======== Material for this task ========

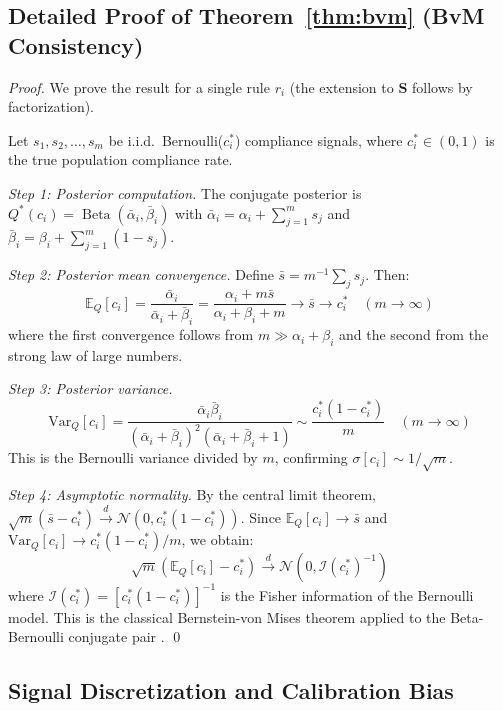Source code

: \subsection{Detailed Proof of Theorem~\ref{thm:bvm} (BvM Consistency)}

\begin{proof}
We prove the result for a single rule $r_i$ (the extension to
$\mathbf{S}$ follows by factorization).

Let $s_1, s_2, \ldots, s_m$ be i.i.d.\ Bernoulli($c_i^*$) compliance
signals, where $c_i^* \in (0,1)$ is the true population compliance rate.

\textit{Step 1: Posterior computation.}
The conjugate posterior is
$Q^*(c_i) = \operatorname{Beta}(\bar{\alpha}_i, \bar{\beta}_i)$ with
$\bar{\alpha}_i = \alpha_i + \sum_{j=1}^m s_j$ and
$\bar{\beta}_i = \beta_i + \sum_{j=1}^m (1-s_j)$.

\textit{Step 2: Posterior mean convergence.}
Define $\bar{s} = m^{-1}\sum_j s_j$. Then:
\[
  \mathbb{E}_Q[c_i] = \frac{\bar{\alpha}_i}{\bar{\alpha}_i + \bar{\beta}_i}
  = \frac{\alpha_i + m\bar{s}}{\alpha_i + \beta_i + m}
  \to \bar{s} \to c_i^* \quad (m \to \infty)
\]
where the first convergence follows from $m \gg \alpha_i + \beta_i$
and the second from the strong law of large numbers.

\textit{Step 3: Posterior variance.}
\[
  \mathrm{Var}_Q[c_i] = \frac{\bar{\alpha}_i \bar{\beta}_i}
  {(\bar{\alpha}_i + \bar{\beta}_i)^2 (\bar{\alpha}_i + \bar{\beta}_i + 1)}
  \sim \frac{c_i^*(1-c_i^*)}{m} \quad (m \to \infty)
\]
This is the Bernoulli variance divided by $m$, confirming
$\sigma[c_i] \sim 1/\sqrt{m}$.

\textit{Step 4: Asymptotic normality.}
By the central limit theorem, $\sqrt{m}(\bar{s} - c_i^*)
\xrightarrow{d} \mathcal{N}(0, c_i^*(1-c_i^*))$. Since
$\mathbb{E}_Q[c_i] \to \bar{s}$ and $\mathrm{Var}_Q[c_i] \to
c_i^*(1-c_i^*)/m$, we obtain:
\[
  \sqrt{m}(\mathbb{E}_Q[c_i] - c_i^*) \xrightarrow{d}
  \mathcal{N}(0, \mathcal{I}(c_i^*)^{-1})
\]
where $\mathcal{I}(c_i^*) = [c_i^*(1-c_i^*)]^{-1}$ is the Fisher
information of the Bernoulli model. This is the classical
Bernstein-von Mises theorem applied to the Beta-Bernoulli conjugate
pair \citep{van2000asymptotic}. \qed
\end{proof}


\subsection{Signal Discretization and Calibration Bias}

========

§ **Problem to solve**
Write out each line above containing "xrightarrow".

§ **Problem solution**
\xrightarrow{d} \mathcal{N}(0, c_i^*(1-c_i^*))$. Since
  \sqrt{m}(\mathbb{E}_Q[c_i] - c_i^*) \xrightarrow{d}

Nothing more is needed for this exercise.